◆ **WORK TO COMPLETE**
Gather all lines in the entries below that include the word "True".

◆ **RAW DATA**
◇ ◇ ◇

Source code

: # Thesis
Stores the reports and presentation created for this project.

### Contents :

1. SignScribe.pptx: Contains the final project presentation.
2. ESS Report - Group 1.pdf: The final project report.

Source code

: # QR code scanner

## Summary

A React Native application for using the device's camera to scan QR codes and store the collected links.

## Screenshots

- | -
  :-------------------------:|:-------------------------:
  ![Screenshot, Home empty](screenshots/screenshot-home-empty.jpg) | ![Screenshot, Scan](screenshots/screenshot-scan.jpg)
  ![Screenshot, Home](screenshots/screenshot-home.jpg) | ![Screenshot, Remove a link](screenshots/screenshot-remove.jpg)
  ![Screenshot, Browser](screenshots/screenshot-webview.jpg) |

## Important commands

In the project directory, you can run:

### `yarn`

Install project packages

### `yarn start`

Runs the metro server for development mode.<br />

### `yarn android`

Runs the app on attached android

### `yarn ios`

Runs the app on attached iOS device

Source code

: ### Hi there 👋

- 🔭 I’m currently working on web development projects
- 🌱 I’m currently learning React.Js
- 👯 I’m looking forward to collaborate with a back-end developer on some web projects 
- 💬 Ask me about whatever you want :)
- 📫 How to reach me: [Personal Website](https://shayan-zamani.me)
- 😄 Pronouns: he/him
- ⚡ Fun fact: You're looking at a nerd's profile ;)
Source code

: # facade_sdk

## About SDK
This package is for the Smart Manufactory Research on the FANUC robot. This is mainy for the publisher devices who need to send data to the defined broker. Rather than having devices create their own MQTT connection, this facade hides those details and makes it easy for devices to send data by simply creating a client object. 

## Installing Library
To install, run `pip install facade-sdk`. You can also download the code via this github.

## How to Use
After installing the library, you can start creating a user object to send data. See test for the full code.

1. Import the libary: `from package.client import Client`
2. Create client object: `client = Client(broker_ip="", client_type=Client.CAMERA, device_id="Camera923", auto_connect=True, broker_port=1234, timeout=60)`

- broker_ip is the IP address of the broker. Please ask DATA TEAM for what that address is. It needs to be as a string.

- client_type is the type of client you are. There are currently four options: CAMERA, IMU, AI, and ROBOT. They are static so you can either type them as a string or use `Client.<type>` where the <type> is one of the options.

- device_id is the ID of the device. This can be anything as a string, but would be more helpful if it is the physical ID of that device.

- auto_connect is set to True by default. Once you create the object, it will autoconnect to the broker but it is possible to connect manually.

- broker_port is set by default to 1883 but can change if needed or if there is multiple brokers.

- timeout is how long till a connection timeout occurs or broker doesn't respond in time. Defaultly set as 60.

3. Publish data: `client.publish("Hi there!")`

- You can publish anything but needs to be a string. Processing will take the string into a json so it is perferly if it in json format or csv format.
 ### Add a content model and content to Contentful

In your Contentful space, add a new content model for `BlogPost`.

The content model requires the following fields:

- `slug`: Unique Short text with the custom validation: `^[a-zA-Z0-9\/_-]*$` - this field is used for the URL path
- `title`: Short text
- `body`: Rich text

◇ ◇ ◇

◆ **COMPLETED EXERCISE**
2. Create client object: `client = Client(broker_ip="", client_type=Client.CAMERA, device_id="Camera923", auto_connect=True, broker_port=1234, timeout=60)`
- auto_connect is set to True by default. Once you create the object, it will autoconnect to the broker but it is possible to connect manually.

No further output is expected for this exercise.